Tiles for sale at the Spice Market

Spices, teas and more!

Then it was more walking (thinking it's been almost 20 miles of walking the last two day, getting the most out of my shoes) over the Galata bridge, past all the fishermen and up the hill to the Galata Tower.  Galata is a sweet neighborhood (on the funkier side and in a perfect location in town) and is pretty much all uphill.  At the top of the hill is the Tower which is magnificent and is surrounded by a square where the old men play backgammon and people hang out drinking tea.  Good times!  Then I got a text to meet some couch surfers for turkish coffee by an old palace up the road, so I met them, watched the sea and had a blast.  Later that night, it was on to Taksim, one of the main shopping/bar hopping areas, where I met Aysun, the woman I am living with for a drink in a cool rooftop bar.  Great views and times up there! Life is good!

Galata Tower Square

That's how you spruce up some old stairs.  And toss in one of the thousands of cats, and you've got a sweet picture.

Wednesday, September 25, 2013

Istanbul State of Mind

Istanbul's Blue Mosque

This city is amazing.  It just keeps on going and going, both in size and fun.  There are the two main parts of it, the Asian side on the East (duh) and the European side.  Most of the tourist attractions and historical sights are on the European side, and so I decided to get in with the locals and stay on the Asian side.  Much more my style, and after doing some research, I set my target on the neighborhood of Kadikoy, which is known to be more eclectic, full of cafes, shops, bars and lots of fun, plus it's right on the water.

Through couch surfing I found loads of connections in the city, and so far in these first few days, I've been more than welcomed and feel like a celebrity coming home.  Already I have a place to stay while I am here (right in the center of Kadikoy), and had a couple other offers.  It's been a great time bouncing around the city and meeting new people and feeling at home.  I've been taken to some of the better places to eat, and have been blown away by the food.  Delicious and everyone here seems to know the best place to eat and where I should look for cooking work.
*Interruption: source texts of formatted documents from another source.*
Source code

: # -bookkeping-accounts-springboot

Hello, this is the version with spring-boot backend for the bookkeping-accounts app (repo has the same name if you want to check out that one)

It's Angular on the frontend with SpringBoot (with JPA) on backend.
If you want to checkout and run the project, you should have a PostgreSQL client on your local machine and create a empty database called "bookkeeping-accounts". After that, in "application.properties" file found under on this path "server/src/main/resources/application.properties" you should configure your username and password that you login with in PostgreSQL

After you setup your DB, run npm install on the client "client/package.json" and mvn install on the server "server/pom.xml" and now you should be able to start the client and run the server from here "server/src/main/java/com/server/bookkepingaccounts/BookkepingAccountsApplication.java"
On the weekend, I was taken all over with my friends and since then, I've spent the days exploring both Kadikoy (which truly is amazing, and will be a perfect place to live) and the European side.  Just wandering the streets and taking it all in is impressive, and so you need to stop off for some tea or a Turkish coffee.  People drink tea like it's going out of style.  You can't escape it here, with even vendors walking by every 3 minutes in the parks.  It is super strong and caffeinated like hell, so the people here are very awake and enjoy talking.  It's a good thing they speak good English and some German, because my Turkish is coming along super slow.  It's a crazy language that looks cool, and yet has so many tricks and setups that I get lost with even the simplest words.  In other words, I'm having fun!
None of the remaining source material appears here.